FELICIDADE

Uma empresária a quem prezo perguntou se poderia me dar algumas dicas para atingir público maior de leitores. Ouvi atentamente suas sugestões – ouço atentamente as sugestões dos que me lêem – e ao fim delas disse-lhe que estilo, idéias e finalidades atendiam ao público literário. A Literatura é acessível a todos, mas nem todos são acessíveis à Literatura.

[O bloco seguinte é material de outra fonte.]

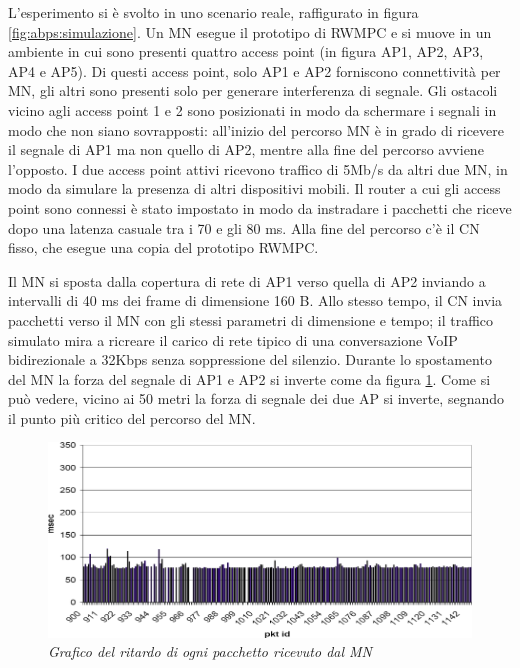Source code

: \documentclass[12pt,a4paper,openright,twoside,draft]{book}
\begin{document}
L'esperimento si è svolto in uno scenario reale, raffigurato in figura
\ref{fig:abps:simulazione}. Un MN esegue il prototipo di RWMPC e si
muove in un ambiente in cui sono presenti quattro access point (in
figura AP1, AP2, AP3, AP4 e AP5). Di questi access point, solo AP1 e
AP2 forniscono connettività per MN, gli altri sono presenti solo per
generare interferenza di segnale. Gli ostacoli vicino agli access
point 1 e 2 sono posizionati in modo da schermare i segnali in modo
che non siano sovrapposti: all'inizio del percorso MN è in grado di
ricevere il segnale di AP1 ma non quello di AP2, mentre alla fine del
percorso avviene l'opposto. I due access point attivi ricevono
traffico di 5Mb/s da altri due MN, in modo da simulare la presenza di
altri dispositivi mobili. Il router a cui gli access point sono
connessi è stato impostato in modo da instradare i pacchetti che
riceve dopo una latenza casuale tra i 70 e gli 80 ms. Alla fine del
percorso c'è il CN fisso, che esegue una copia del prototipo RWMPC.

Il MN si sposta dalla copertura di rete di AP1 verso quella di AP2
inviando a intervalli di 40 ms dei frame di dimensione 160 B. Allo
stesso tempo, il CN invia pacchetti verso il MN con gli stessi
parametri di dimensione e tempo; il traffico simulato mira a ricreare
il carico di rete tipico di una conversazione VoIP bidirezionale a
32Kbps senza soppressione del silenzio. Durante lo spostamento del MN
la forza del segnale di AP1 e AP2 si inverte come da figura
\ref{fig:abps:delay-mn}. Come si può vedere, vicino ai 50 metri la
forza di segnale dei due AP si inverte, segnando il punto più critico
del percorso del MN.

\begin{figure}
  \centering
  \includegraphics[width=\textwidth]{img/abps-delay-mn}
  \caption{\em Grafico del ritardo di ogni pacchetto ricevuto dal MN}
  \label{fig:abps:delay-mn}
\end{figure}
\end{document}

Contei-lhe que, no início, em jornais de abrangência popular ou especializados, ouvi comentários de um jornalista e de uma pediatra que liam meus textos, mas ressaltavam o uso de “palavras difíceis”. Essa constatação, proveniente de dois profissionais conceituados que não se conheciam, causou-me grande preocupação, pois usar palavras “difíceis” ou escrever “difícil” implicava na minha incapacidade de se tornar legível. Escrevia “difícil” ou porque não sabia redigir ou porque a aplicação de termos teóricos, técnicos ou especializados causava ruído na comunicação.

Graças aos comentários desses leitores e à minha conseqüente preocupação, surgiu motivo consistente que me obrigou a procurar opinião especializada. Com grande temor, descobri o telefone do Crítico Literário Wilson Martins. A voz do outro lado da linha, vinda da magnífica Curitiba, autorizou-me a enviar dez exemplares dos últimos trabalhos. Um mês e meio depois respaldou-me que, pelo menos lingüística e literariamente, encaixavam-se nos padrões. O tempo, a prática e o estudo, me assegurou mestre Wilson, me ajudariam a amadurecer um estilo.

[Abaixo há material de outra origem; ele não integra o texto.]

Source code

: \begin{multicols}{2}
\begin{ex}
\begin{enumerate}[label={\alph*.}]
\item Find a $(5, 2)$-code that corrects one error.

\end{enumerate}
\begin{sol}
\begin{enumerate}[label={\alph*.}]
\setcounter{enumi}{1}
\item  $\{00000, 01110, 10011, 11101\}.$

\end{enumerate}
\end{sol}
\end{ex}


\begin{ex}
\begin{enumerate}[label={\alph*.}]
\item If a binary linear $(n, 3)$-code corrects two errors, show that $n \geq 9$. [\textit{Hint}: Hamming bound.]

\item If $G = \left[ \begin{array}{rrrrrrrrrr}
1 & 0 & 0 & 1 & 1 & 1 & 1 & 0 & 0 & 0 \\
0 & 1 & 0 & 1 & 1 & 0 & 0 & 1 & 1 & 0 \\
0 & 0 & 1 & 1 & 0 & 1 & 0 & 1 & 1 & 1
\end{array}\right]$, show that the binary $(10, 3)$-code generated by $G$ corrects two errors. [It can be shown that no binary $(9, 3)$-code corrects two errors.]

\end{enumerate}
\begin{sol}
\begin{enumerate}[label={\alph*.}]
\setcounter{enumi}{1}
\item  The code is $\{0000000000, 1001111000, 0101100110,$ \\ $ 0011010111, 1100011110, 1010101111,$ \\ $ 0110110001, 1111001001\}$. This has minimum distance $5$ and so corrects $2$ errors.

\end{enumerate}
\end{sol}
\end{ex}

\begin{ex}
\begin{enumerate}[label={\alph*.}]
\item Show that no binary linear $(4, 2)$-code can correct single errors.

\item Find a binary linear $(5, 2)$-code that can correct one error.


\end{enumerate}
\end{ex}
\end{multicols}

A empresária ainda me aconselhou a tratar de assuntos de interesse mais abrangente. Já que gostava tanto de falar de Felicidade, por que não escrevia sobre isso? O problema não estava em que falar – falo sobre felicidade em boa parte de minhas crônicas – mas em como falar. Dependendo da perspectiva que empregue, o texto pode se tornar reflexão filosófica travestida de crônica assim como pode igualmente caracterizar-se ensinamento de auto-ajuda.

Nada tenho contra a auto-ajuda. As teorias de conhecimento – sejam científicas ou não – são maneiras possíveis de interpretação de vida. Entretanto, temos uma diferença entre Filosofia e auto-ajuda: Filosofia aponta os caminhos e o responsabiliza pelas atitudes na mesma proporção em que a auto-ajuda aponta o caminho, prometendo-lhe sucesso entre as mensagens subliminares.

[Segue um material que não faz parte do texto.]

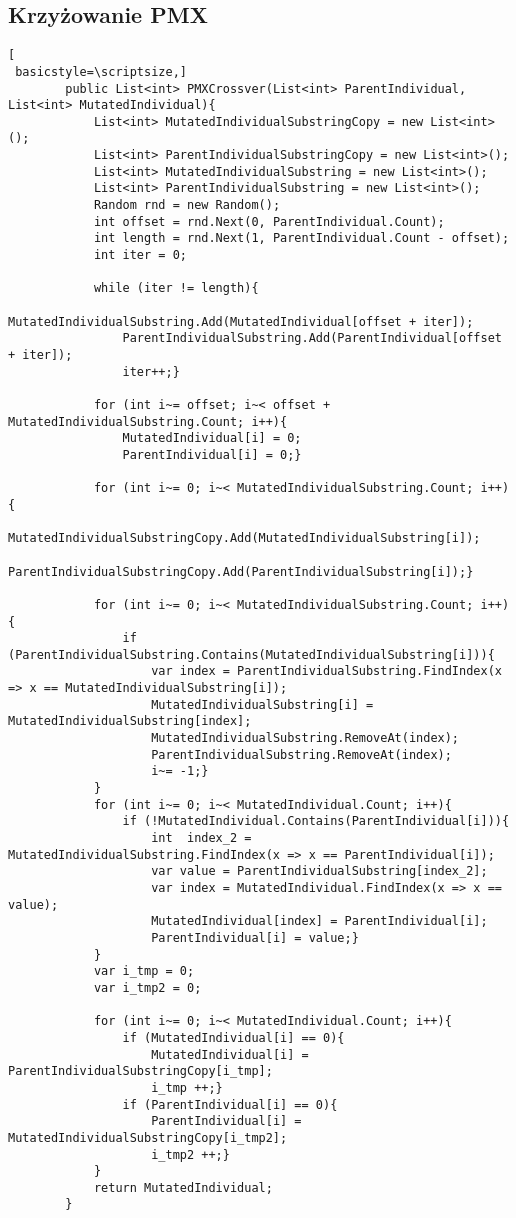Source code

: \subsection*{Krzyżowanie PMX}
\begin{lstlisting}[
 basicstyle=\scriptsize,]
        public List<int> PMXCrossver(List<int> ParentIndividual, List<int> MutatedIndividual){
            List<int> MutatedIndividualSubstringCopy = new List<int>();
            List<int> ParentIndividualSubstringCopy = new List<int>();
            List<int> MutatedIndividualSubstring = new List<int>();
            List<int> ParentIndividualSubstring = new List<int>();
            Random rnd = new Random();
            int offset = rnd.Next(0, ParentIndividual.Count);
            int length = rnd.Next(1, ParentIndividual.Count - offset);
            int iter = 0;

            while (iter != length){
                MutatedIndividualSubstring.Add(MutatedIndividual[offset + iter]);
                ParentIndividualSubstring.Add(ParentIndividual[offset + iter]);
                iter++;}

            for (int i~= offset; i~< offset + MutatedIndividualSubstring.Count; i++){
                MutatedIndividual[i] = 0;
                ParentIndividual[i] = 0;}

            for (int i~= 0; i~< MutatedIndividualSubstring.Count; i++){
                MutatedIndividualSubstringCopy.Add(MutatedIndividualSubstring[i]);
                ParentIndividualSubstringCopy.Add(ParentIndividualSubstring[i]);}

            for (int i~= 0; i~< MutatedIndividualSubstring.Count; i++){
                if (ParentIndividualSubstring.Contains(MutatedIndividualSubstring[i])){
                    var index = ParentIndividualSubstring.FindIndex(x => x == MutatedIndividualSubstring[i]);
                    MutatedIndividualSubstring[i] = MutatedIndividualSubstring[index];
                    MutatedIndividualSubstring.RemoveAt(index);
                    ParentIndividualSubstring.RemoveAt(index);
                    i~= -1;}
            }
            for (int i~= 0; i~< MutatedIndividual.Count; i++){
                if (!MutatedIndividual.Contains(ParentIndividual[i])){
                    int  index_2 = MutatedIndividualSubstring.FindIndex(x => x == ParentIndividual[i]);
                    var value = ParentIndividualSubstring[index_2];
                    var index = MutatedIndividual.FindIndex(x => x == value);
                    MutatedIndividual[index] = ParentIndividual[i];
                    ParentIndividual[i] = value;}
            }
            var i_tmp = 0;
            var i_tmp2 = 0;

            for (int i~= 0; i~< MutatedIndividual.Count; i++){
                if (MutatedIndividual[i] == 0){
                    MutatedIndividual[i] = ParentIndividualSubstringCopy[i_tmp];
                    i_tmp ++;}
                if (ParentIndividual[i] == 0){
                    ParentIndividual[i] = MutatedIndividualSubstringCopy[i_tmp2];
                    i_tmp2 ++;}
            }
            return MutatedIndividual;
        }
\end{lstlisting}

Felicidade, amor, tristeza, morte, sucesso, alegria, amadurecimento e mais duas ou três dezenas de temas importantes que atravessaram as discussões filosóficas nos últimos cinco ou seis mil anos interessam tanto à Filosofia quanto à auto-ajuda de maneira que, sob vieses próprios, qualquer um pode escolher entre as duas teorias do conhecimento. Quando, por exemplo, tratamos de Felicidade, a primeira pergunta que alguém pode nos fazer: você é feliz?

Confesso minha limitação entre teoria e prática. Tratar de Felicidade, arregimentando os pensamentos na tradição filosófica, é muito fácil. Já no âmbito pragmático, tenho mais dificuldades para responder perguntas específicas sobre pais, mães, irmãos, esposas, maridos, filhos, demais parentes e agregados. Pensava em resposta para pergunta determinada quando me lembrei de Dedé Santana. Já ouviram falar de Dedé Santana, aquele Dedé dos Trapalhões, que surge na televisão por volta do meio-dia de domingo?

A família de Dedé vivia num circo, pulando de cidade em cidade, de estado em estado, apresentando números, convidando a população a assistir aos espetáculos. Durante longas semanas, Dedé, a família e os integrantes da trupe passaram fome até que, por uma dessas viradas do destino, conseguiram vender os ingressos para o espetáculo das oito horas da noite. Almoçaram bem, comemoraram a sorte, brindaram a vida. Às seis e meia, o pai de Dedé faleceu. Colocaram o caixão numa tenda. Na outra, a do circo, Dedé pulou, cantou, dançou e fez os espectadores rirem por mais de hora.

Se sou feliz? Provavelmente... Se sei ensinar alguém a conseguir a felicidade? Nunca! Imagino que a busca da Felicidade resulte dos confrontos e, nesse ponto, apenas Dedé pode responder como fazer os outros rirem enquanto o coração sufoca.

*Publicado originalmente na coluna Ficções, caderno Tem!, do Oeste Notícias (Presidente Prudente – SP) de 2 de setembro de 2011.